→ **WHAT TO DO**
Check every line of the material below, and show those that contain "comprehensive".

----------

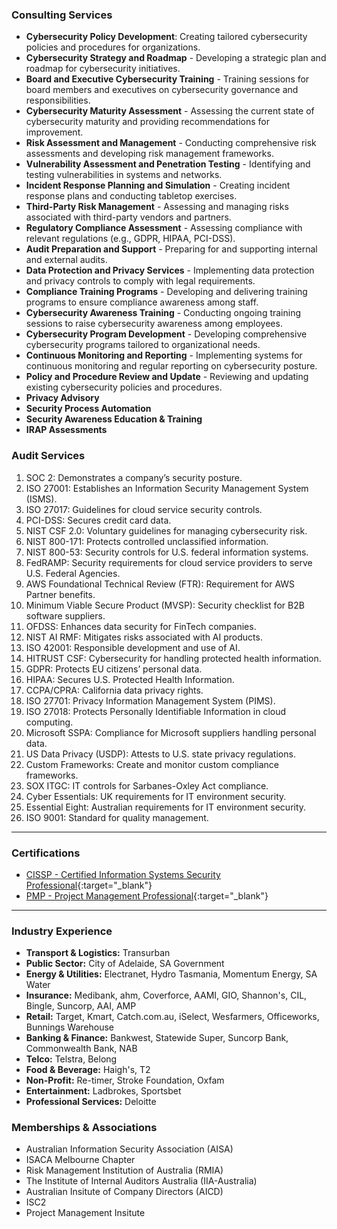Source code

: ### Consulting Services
- **Cybersecurity Policy Development**: Creating tailored cybersecurity policies and procedures for organizations.
- **Cybersecurity Strategy and Roadmap** - Developing a strategic plan and roadmap for cybersecurity initiatives.
- **Board and Executive Cybersecurity Training** - Training sessions for board members and executives on cybersecurity governance and responsibilities.
- **Cybersecurity Maturity Assessment** - Assessing the current state of cybersecurity maturity and providing recommendations for improvement.
- **Risk Assessment and Management** - Conducting comprehensive risk assessments and developing risk management frameworks.
- **Vulnerability Assessment and Penetration Testing** - Identifying and testing vulnerabilities in systems and networks.
- **Incident Response Planning and Simulation** - Creating incident response plans and conducting tabletop exercises.
- **Third-Party Risk Management** - Assessing and managing risks associated with third-party vendors and partners.
- **Regulatory Compliance Assessment** - Assessing compliance with relevant regulations (e.g., GDPR, HIPAA, PCI-DSS).
- **Audit Preparation and Support** - Preparing for and supporting internal and external audits.
- **Data Protection and Privacy Services** - Implementing data protection and privacy controls to comply with legal requirements.
- **Compliance Training Programs** - Developing and delivering training programs to ensure compliance awareness among staff.
- **Cybersecurity Awareness Training** - Conducting ongoing training sessions to raise cybersecurity awareness among employees.
- **Cybersecurity Program Development** - Developing comprehensive cybersecurity programs tailored to organizational needs.
- **Continuous Monitoring and Reporting** - Implementing systems for continuous monitoring and regular reporting on cybersecurity posture.
- **Policy and Procedure Review and Update** - Reviewing and updating existing cybersecurity policies and procedures.
- **Privacy Advisory**
- **Security Process Automation**
- **Security Awareness Education & Training**
- **IRAP Assessments**

### Audit Services

1.	SOC 2: Demonstrates a company’s security posture.
2.	ISO 27001: Establishes an Information Security Management System (ISMS).
3.	ISO 27017: Guidelines for cloud service security controls.
4.	PCI-DSS: Secures credit card data.
5.	NIST CSF 2.0: Voluntary guidelines for managing cybersecurity risk.
6.	NIST 800-171: Protects controlled unclassified information.
7.	NIST 800-53: Security controls for U.S. federal information systems.
8.	FedRAMP: Security requirements for cloud service providers to serve U.S. Federal Agencies.
9.	AWS Foundational Technical Review (FTR): Requirement for AWS Partner benefits.
10.	Minimum Viable Secure Product (MVSP): Security checklist for B2B software suppliers.
11.	OFDSS: Enhances data security for FinTech companies.
12.	NIST AI RMF: Mitigates risks associated with AI products.
13.	ISO 42001: Responsible development and use of AI.
14.	HITRUST CSF: Cybersecurity for handling protected health information.
15.	GDPR: Protects EU citizens’ personal data.
16.	HIPAA: Secures U.S. Protected Health Information.
17.	CCPA/CPRA: California data privacy rights.
18.	ISO 27701: Privacy Information Management System (PIMS).
19.	ISO 27018: Protects Personally Identifiable Information in cloud computing.
20.	Microsoft SSPA: Compliance for Microsoft suppliers handling personal data.
21.	US Data Privacy (USDP): Attests to U.S. state privacy regulations.
22.	Custom Frameworks: Create and monitor custom compliance frameworks.
23.	SOX ITGC: IT controls for Sarbanes-Oxley Act compliance.
24.	Cyber Essentials: UK requirements for IT environment security.
25.	Essential Eight: Australian requirements for IT environment security.
26.	ISO 9001: Standard for quality management.

---

### Certifications

- [CISSP - Certified Information Systems Security Professional](https://www.credly.com/badges/c2f7130d-ea40-4cc8-b943-0a549be598cc){:target="_blank"}
- [PMP - Project Management Professional](https://www.credly.com/badges/40189b5d-566e-41fa-b6b6-9b431b3da75a){:target="_blank"}

---

### Industry Experience

- **Transport & Logistics:** Transurban
- **Public Sector:** City of Adelaide, SA Government
- **Energy & Utilities:** Electranet, Hydro Tasmania, Momentum Energy, SA Water
- **Insurance:** Medibank, ahm, Coverforce, AAMI, GIO, Shannon's, CIL, Bingle, Suncorp, AAI, AMP
- **Retail:** Target, Kmart, Catch.com.au, iSelect, Wesfarmers, Officeworks, Bunnings Warehouse
- **Banking & Finance:** Bankwest, Statewide Super, Suncorp Bank, Commonwealth Bank, NAB
- **Telco:** Telstra, Belong
- **Food & Beverage:** Haigh's, T2
- **Non-Profit:** Re-timer, Stroke Foundation, Oxfam
- **Entertainment:** Ladbrokes, Sportsbet
- **Professional Services:** Deloitte

### Memberships & Associations 

- Australian Information Security Association (AISA)
- ISACA Melbourne Chapter
- Risk Management Institution of Australia (RMIA)
- The Institute of Internal Auditors Australia (IIA-Australia)
- Australian Insitute of Company Directors (AICD)
- ISC2
- Project Management Insitute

----------

→ **SOLUTION**
- **Risk Assessment and Management** - Conducting comprehensive risk assessments and developing risk management frameworks.
- **Cybersecurity Program Development** - Developing comprehensive cybersecurity programs tailored to organizational needs.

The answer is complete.